Long noncoding RNAs (lncRNAs) increase in genomes of complex organisms and represent the largest group of RNA genes transcribed in mammalian cells. Previously considered only transcriptional noise, lncRNAs comprise a heterogeneous class of transcripts that are emerging as critical regulators of T cell-mediated immunity. Here we summarize the lncRNA expression landscape of different T cell subsets and highlight recent advances in the role of lncRNAs in regulating T cell differentiation, function and exhaustion during homeostasis and cancer. We discuss the different molecular mechanisms of lncRNAs and highlight lncRNAs that can serve as novel targets to modulate T cell function or to improve the response to cancer immunotherapies by modulating the immunosuppressive tumor microenvironment.

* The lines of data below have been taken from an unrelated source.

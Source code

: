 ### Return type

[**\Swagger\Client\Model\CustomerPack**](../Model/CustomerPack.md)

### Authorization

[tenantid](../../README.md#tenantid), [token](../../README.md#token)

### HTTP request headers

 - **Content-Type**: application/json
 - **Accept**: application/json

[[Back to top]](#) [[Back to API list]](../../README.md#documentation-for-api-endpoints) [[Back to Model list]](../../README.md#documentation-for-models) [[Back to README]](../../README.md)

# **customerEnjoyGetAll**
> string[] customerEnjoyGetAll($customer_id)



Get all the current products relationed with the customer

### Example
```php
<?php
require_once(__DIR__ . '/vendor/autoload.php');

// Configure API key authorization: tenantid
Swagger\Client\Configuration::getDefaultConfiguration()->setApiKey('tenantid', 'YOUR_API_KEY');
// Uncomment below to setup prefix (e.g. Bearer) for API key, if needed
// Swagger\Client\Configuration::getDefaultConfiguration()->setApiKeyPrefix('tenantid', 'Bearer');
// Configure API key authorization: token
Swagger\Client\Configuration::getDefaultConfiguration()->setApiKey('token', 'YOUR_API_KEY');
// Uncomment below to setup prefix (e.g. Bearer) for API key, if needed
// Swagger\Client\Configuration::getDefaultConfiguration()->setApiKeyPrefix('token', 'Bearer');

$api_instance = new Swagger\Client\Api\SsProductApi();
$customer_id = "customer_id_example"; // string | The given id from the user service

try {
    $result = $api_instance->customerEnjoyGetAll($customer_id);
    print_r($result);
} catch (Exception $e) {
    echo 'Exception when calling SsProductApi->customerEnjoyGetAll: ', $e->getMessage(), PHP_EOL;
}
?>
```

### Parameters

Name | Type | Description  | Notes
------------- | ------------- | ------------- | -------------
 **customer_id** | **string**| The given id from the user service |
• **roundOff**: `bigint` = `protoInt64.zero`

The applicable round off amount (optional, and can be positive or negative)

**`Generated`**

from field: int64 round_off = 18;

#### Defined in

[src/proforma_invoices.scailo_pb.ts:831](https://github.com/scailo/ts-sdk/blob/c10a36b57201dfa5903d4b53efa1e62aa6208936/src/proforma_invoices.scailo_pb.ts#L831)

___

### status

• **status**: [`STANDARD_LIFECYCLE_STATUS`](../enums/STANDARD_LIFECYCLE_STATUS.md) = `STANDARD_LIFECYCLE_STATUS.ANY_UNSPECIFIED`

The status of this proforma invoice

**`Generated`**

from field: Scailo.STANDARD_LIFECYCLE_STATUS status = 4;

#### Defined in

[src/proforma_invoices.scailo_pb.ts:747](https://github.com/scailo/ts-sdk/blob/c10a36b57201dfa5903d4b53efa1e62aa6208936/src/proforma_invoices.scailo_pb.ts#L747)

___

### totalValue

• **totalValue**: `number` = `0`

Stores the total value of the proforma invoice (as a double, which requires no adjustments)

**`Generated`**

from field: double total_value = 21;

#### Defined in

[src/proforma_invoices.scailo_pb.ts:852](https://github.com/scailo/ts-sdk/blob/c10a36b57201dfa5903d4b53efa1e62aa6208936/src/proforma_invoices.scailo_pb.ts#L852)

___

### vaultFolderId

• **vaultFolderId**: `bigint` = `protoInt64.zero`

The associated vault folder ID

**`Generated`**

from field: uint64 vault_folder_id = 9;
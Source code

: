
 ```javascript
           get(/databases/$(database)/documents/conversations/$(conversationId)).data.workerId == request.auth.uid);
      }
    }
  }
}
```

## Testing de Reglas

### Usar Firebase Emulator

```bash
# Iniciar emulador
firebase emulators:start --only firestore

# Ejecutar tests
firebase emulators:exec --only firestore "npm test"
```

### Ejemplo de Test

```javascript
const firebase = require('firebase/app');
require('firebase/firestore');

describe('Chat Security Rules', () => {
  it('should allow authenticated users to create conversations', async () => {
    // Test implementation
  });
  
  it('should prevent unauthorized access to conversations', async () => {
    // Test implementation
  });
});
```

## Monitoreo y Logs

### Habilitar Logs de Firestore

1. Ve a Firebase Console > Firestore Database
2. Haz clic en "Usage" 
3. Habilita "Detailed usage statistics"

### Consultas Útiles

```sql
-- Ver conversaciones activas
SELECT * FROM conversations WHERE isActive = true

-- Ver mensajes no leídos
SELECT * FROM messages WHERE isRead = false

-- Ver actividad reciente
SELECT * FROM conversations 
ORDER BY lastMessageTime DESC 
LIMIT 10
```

Keywords: adoptive cell therapy; dysfunction; exhaustion; gamma delta T cell; noncoding RNA; regulatory T cell; tumor immune evasion; tumor-infiltrating T cell.

Figure 1

Expression of lncRNAs in CD4⁺ and CD8⁺ T cell subsets. Cell type-specific and differentiation-specific lncRNAs that modulate CD4⁺ or CD8⁺ T cell function or differentiation during homeostasis, infection and autoimmunity are shown. Th1, CD4⁺ T helper 1 cells; Th2, CD4⁺ T helper 2 cells; Th17, CD4⁺ T helper 17 cells; Treg, regulatory T cells. LncRNAs expressed in humans and mice (bold), lncRNAs expressed solely in mice (*).

Figure 2

Expression of lncRNAs in tumor-infiltrating T cell subsets. The pie chart depicts lncRNAs expressed in tumor-infiltrating T cell subsets and tumor cell-expressed lncRNAs affecting TIL-specific functions (center). Exosome-derived lncRNAs represent a cluster of lncRNAs that are transmitted from exhausted CD8⁺ T cells via exosomes to non-exhausted CD8⁺ T cells (**) (69). LncRNAs expressed in humans and mice are labeled in bold.

Figure 3

Molecular mechanism of selected lncRNAs. (A) LncRNA NKILA: Following T cell activation, IFNγ-JAK-STAT1 signaling triggers NKILA transcription. STAT1-mediated transcription of NKILA is induced by Ca²⁺ influx and activation of calmodulin, which removes HDACs from the promotor. Consequently, NKILA directly interacts with the NFκB-subunit p65 and IκBα, regulating the sensitivity to AICD of Th1 and CD8⁺ T cells. Based on Huang et al. (28). (B) LncRNA EPIC1: EPIC1 together with EZH2 enhances H3K27me3 chromatin modifications at the loci of IFNGR1 and antigen presentation genes, downregulating their transcription. This leads to tumor immune evasion and promotes resistance to immune checkpoint inhibitor therapy by blockage of IFNγ-JAK-STAT1 signaling. Based on Guo et al. (92). (C) LncRNA lnc-EGFR: EGFR is stabilized by the bound lnc-EGFR, thereby blocking its ubiquitination by c-CBL. EGFR activation and signaling via AP-1/NF-AT1 is enhanced, thereby promoting EGFR expression, Treg cell differentiation and tumor progression. Based on Jiang et al. (93).